Repeat the records exactly. Leave out the pictures.

= Beginning of Section =

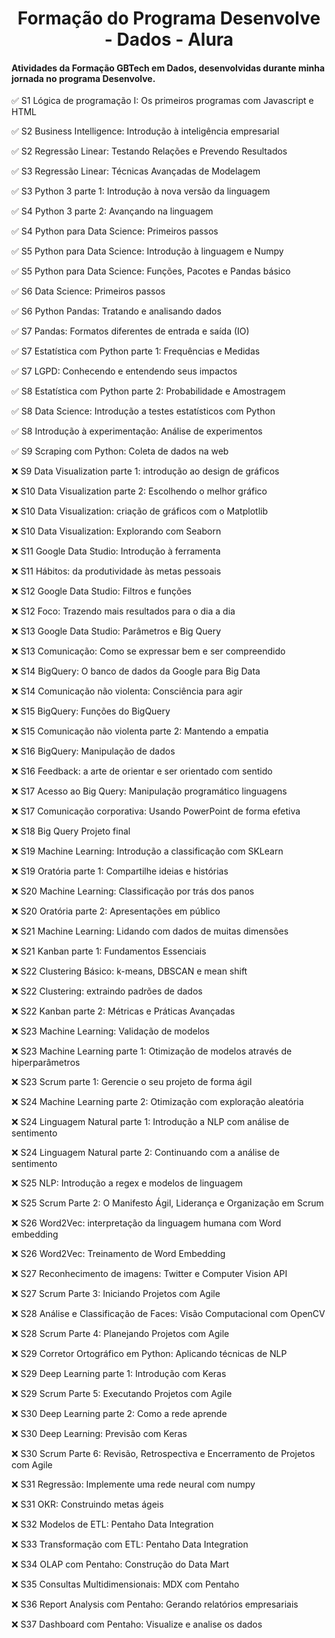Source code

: # <h1 align="center"> Formação do Programa Desenvolve - Dados - Alura  </h1>
  
#### Atividades da Formação GBTech em Dados, desenvolvidas durante minha jornada no programa Desenvolve.
  
:white_check_mark:	S1	Lógica de programação I: Os primeiros programas com Javascript e HTML
  
:white_check_mark:	S2	Business Intelligence: Introdução à inteligência empresarial 
  
:white_check_mark:	S2	Regressão Linear: Testando Relações e Prevendo Resultados
  
:white_check_mark:	S3	Regressão Linear: Técnicas Avançadas de Modelagem
  
:white_check_mark:	S3	Python 3 parte 1: Introdução à nova versão da linguagem
  
:white_check_mark:	S4	Python 3 parte 2: Avançando na linguagem
  
:white_check_mark:	S4	Python para Data Science: Primeiros passos    
  
:white_check_mark:	S5	Python para Data Science: Introdução à linguagem e Numpy
  
:white_check_mark:	S5	Python para Data Science: Funções, Pacotes e Pandas básico
  
:white_check_mark:	S6	Data Science: Primeiros passos        
  
:white_check_mark:	S6	Python Pandas: Tratando e analisando dados
  
:white_check_mark:	S7	Pandas: Formatos diferentes de entrada e saída (IO)
  
:white_check_mark:	S7	Estatística com Python parte 1: Frequências e Medidas
  
:white_check_mark:	S7	LGPD: Conhecendo e entendendo seus impactos
  
:white_check_mark:	S8	Estatística com Python parte 2: Probabilidade e Amostragem
  
:white_check_mark:	S8	Data Science: Introdução a testes estatísticos com Python
  
:white_check_mark:	S8	Introdução à experimentação: Análise de experimentos
  
:white_check_mark:	S9	Scraping com Python: Coleta de dados na web
  
:x:	S9	Data Visualization parte 1: introdução ao design de gráficos
  
:x:	S10	Data Visualization parte 2: Escolhendo o melhor gráfico
  
:x:	S10	Data Visualization: criação de gráficos com o Matplotlib
  
:x:	S10	Data Visualization: Explorando com Seaborn      
  
:x:	S11	Google Data Studio: Introdução à ferramenta
  
:x:	S11	Hábitos: da produtividade às metas pessoais
  
:x:	S12	Google Data Studio: Filtros e funções
  
:x:	S12	Foco: Trazendo mais resultados para o dia a dia
  
:x:	S13	Google Data Studio: Parâmetros e Big Query

:x:	S13	Comunicação: Como se expressar bem e ser compreendido

:x:	S14	BigQuery: O banco de dados da Google para Big Data
  
:x:	S14	Comunicação não violenta: Consciência para agir
  
:x:	S15	BigQuery: Funções do BigQuery
  
:x:	S15	Comunicação não violenta parte 2: Mantendo a empatia

:x:	S16	BigQuery: Manipulação de dados
  
:x:	S16	Feedback: a arte de orientar e ser orientado com sentido
  
:x:	S17	Acesso ao Big Query: Manipulação programático linguagens
  
:x:	S17	Comunicação corporativa: Usando PowerPoint de forma efetiva
  
:x:	S18	Big Query Projeto final
  
:x:	S19	Machine Learning: Introdução a classificação com SKLearn
  
:x:	S19	Oratória parte 1: Compartilhe ideias e histórias
 
:x:	S20	Machine Learning: Classificação por trás dos panos
  
:x:	S20	Oratória parte 2: Apresentações em público
  
:x:	S21	Machine Learning: Lidando com dados de muitas dimensões
  
:x:	S21	Kanban parte 1: Fundamentos Essenciais
  
:x:	S22	Clustering Básico: k-means, DBSCAN e mean shift
  
:x:	S22	Clustering: extraindo padrões de dados
  
:x:	S22	Kanban parte 2: Métricas e Práticas Avançadas
  
:x:	S23	Machine Learning: Validação de modelos
  
:x:	S23	Machine Learning parte 1: Otimização de modelos através de hiperparâmetros
  
:x:	S23	Scrum parte 1: Gerencie o seu projeto de forma ágil
  
:x:	S24	Machine Learning parte 2: Otimização com exploração aleatória
  
:x:	S24	Linguagem Natural parte 1: Introdução a NLP com análise de sentimento
  
:x:	S24	Linguagem Natural parte 2: Continuando com a análise de sentimento
  
:x:	S25	NLP: Introdução a regex e modelos de linguagem
  
:x:	S25	Scrum Parte 2: O Manifesto Ágil, Liderança e Organização em Scrum
  
:x:	S26	Word2Vec: interpretação da linguagem humana com Word embedding
  
:x:	S26	Word2Vec: Treinamento de Word Embedding
  
:x:	S27	Reconhecimento de imagens: Twitter e Computer Vision API
  
:x:	S27	Scrum Parte 3: Iniciando Projetos com Agile
  
:x:	S28	Análise e Classificação de Faces: Visão Computacional com OpenCV
  
:x:	S28	Scrum Parte 4: Planejando Projetos com Agile
  
:x:	S29	Corretor Ortográfico em Python: Aplicando técnicas de NLP
  
:x:	S29	Deep Learning parte 1: Introdução com Keras
  
:x:	S29	Scrum Parte 5: Executando Projetos com Agile
  
:x:	S30	Deep Learning parte 2: Como a rede aprende
  
:x:	S30	Deep Learning: Previsão com Keras
  
:x:	S30	Scrum Parte 6: Revisão, Retrospectiva e Encerramento de Projetos com Agile
  
:x:	S31	Regressão: Implemente uma rede neural com numpy
  
:x:	S31	OKR: Construindo metas ágeis
  
:x:	S32	Modelos de ETL: Pentaho Data Integration
  
:x:	S33	Transformação com ETL: Pentaho Data Integration
  
:x:	S34	OLAP com Pentaho: Construção do Data Mart
  
:x:	S35	Consultas Multidimensionais: MDX com Pentaho
  
:x:	S36	Report Analysis com Pentaho: Gerando relatórios empresariais
  
:x:	S37	Dashboard com Pentaho: Visualize e analise os dados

= End of Section =

▶ [ANSWER AREA]:
Source code

: # <h1 align="center"> Formação do Programa Desenvolve - Dados - Alura  </h1>
  
#### Atividades da Formação GBTech em Dados, desenvolvidas durante minha jornada no programa Desenvolve.
  
:white_check_mark:	S1	Lógica de programação I: Os primeiros programas com Javascript e HTML
  
:white_check_mark:	S2	Business Intelligence: Introdução à inteligência empresarial 
  
:white_check_mark:	S2	Regressão Linear: Testando Relações e Prevendo Resultados
  
:white_check_mark:	S3	Regressão Linear: Técnicas Avançadas de Modelagem
  
:white_check_mark:	S3	Python 3 parte 1: Introdução à nova versão da linguagem
  
:white_check_mark:	S4	Python 3 parte 2: Avançando na linguagem
  
:white_check_mark:	S4	Python para Data Science: Primeiros passos    
  
:white_check_mark:	S5	Python para Data Science: Introdução à linguagem e Numpy
  
:white_check_mark:	S5	Python para Data Science: Funções, Pacotes e Pandas básico
  
:white_check_mark:	S6	Data Science: Primeiros passos        
  
:white_check_mark:	S6	Python Pandas: Tratando e analisando dados
  
:white_check_mark:	S7	Pandas: Formatos diferentes de entrada e saída (IO)
  
:white_check_mark:	S7	Estatística com Python parte 1: Frequências e Medidas
  
:white_check_mark:	S7	LGPD: Conhecendo e entendendo seus impactos
  
:white_check_mark:	S8	Estatística com Python parte 2: Probabilidade e Amostragem
  
:white_check_mark:	S8	Data Science: Introdução a testes estatísticos com Python
  
:white_check_mark:	S8	Introdução à experimentação: Análise de experimentos
  
:white_check_mark:	S9	Scraping com Python: Coleta de dados na web
  
:x:	S9	Data Visualization parte 1: introdução ao design de gráficos
  
:x:	S10	Data Visualization parte 2: Escolhendo o melhor gráfico
  
:x:	S10	Data Visualization: criação de gráficos com o Matplotlib
  
:x:	S10	Data Visualization: Explorando com Seaborn      
  
:x:	S11	Google Data Studio: Introdução à ferramenta
  
:x:	S11	Hábitos: da produtividade às metas pessoais
  
:x:	S12	Google Data Studio: Filtros e funções
  
:x:	S12	Foco: Trazendo mais resultados para o dia a dia
  
:x:	S13	Google Data Studio: Parâmetros e Big Query

:x:	S13	Comunicação: Como se expressar bem e ser compreendido

:x:	S14	BigQuery: O banco de dados da Google para Big Data
  
:x:	S14	Comunicação não violenta: Consciência para agir
  
:x:	S15	BigQuery: Funções do BigQuery
  
:x:	S15	Comunicação não violenta parte 2: Mantendo a empatia

:x:	S16	BigQuery: Manipulação de dados
  
:x:	S16	Feedback: a arte de orientar e ser orientado com sentido
  
:x:	S17	Acesso ao Big Query: Manipulação programático linguagens
  
:x:	S17	Comunicação corporativa: Usando PowerPoint de forma efetiva
  
:x:	S18	Big Query Projeto final
  
:x:	S19	Machine Learning: Introdução a classificação com SKLearn
  
:x:	S19	Oratória parte 1: Compartilhe ideias e histórias
 
:x:	S20	Machine Learning: Classificação por trás dos panos
  
:x:	S20	Oratória parte 2: Apresentações em público
  
:x:	S21	Machine Learning: Lidando com dados de muitas dimensões
  
:x:	S21	Kanban parte 1: Fundamentos Essenciais
  
:x:	S22	Clustering Básico: k-means, DBSCAN e mean shift
  
:x:	S22	Clustering: extraindo padrões de dados
  
:x:	S22	Kanban parte 2: Métricas e Práticas Avançadas
  
:x:	S23	Machine Learning: Validação de modelos
  
:x:	S23	Machine Learning parte 1: Otimização de modelos através de hiperparâmetros
  
:x:	S23	Scrum parte 1: Gerencie o seu projeto de forma ágil
  
:x:	S24	Machine Learning parte 2: Otimização com exploração aleatória
  
:x:	S24	Linguagem Natural parte 1: Introdução a NLP com análise de sentimento
  
:x:	S24	Linguagem Natural parte 2: Continuando com a análise de sentimento
  
:x:	S25	NLP: Introdução a regex e modelos de linguagem
  
:x:	S25	Scrum Parte 2: O Manifesto Ágil, Liderança e Organização em Scrum
  
:x:	S26	Word2Vec: interpretação da linguagem humana com Word embedding
  
:x:	S26	Word2Vec: Treinamento de Word Embedding
  
:x:	S27	Reconhecimento de imagens: Twitter e Computer Vision API
  
:x:	S27	Scrum Parte 3: Iniciando Projetos com Agile
  
:x:	S28	Análise e Classificação de Faces: Visão Computacional com OpenCV
  
:x:	S28	Scrum Parte 4: Planejando Projetos com Agile
  
:x:	S29	Corretor Ortográfico em Python: Aplicando técnicas de NLP
  
:x:	S29	Deep Learning parte 1: Introdução com Keras
  
:x:	S29	Scrum Parte 5: Executando Projetos com Agile
  
:x:	S30	Deep Learning parte 2: Como a rede aprende
  
:x:	S30	Deep Learning: Previsão com Keras
  
:x:	S30	Scrum Parte 6: Revisão, Retrospectiva e Encerramento de Projetos com Agile
  
:x:	S31	Regressão: Implemente uma rede neural com numpy
  
:x:	S31	OKR: Construindo metas ágeis
  
:x:	S32	Modelos de ETL: Pentaho Data Integration
  
:x:	S33	Transformação com ETL: Pentaho Data Integration
  
:x:	S34	OLAP com Pentaho: Construção do Data Mart
  
:x:	S35	Consultas Multidimensionais: MDX com Pentaho
  
:x:	S36	Report Analysis com Pentaho: Gerando relatórios empresariais
  
:x:	S37	Dashboard com Pentaho: Visualize e analise os dados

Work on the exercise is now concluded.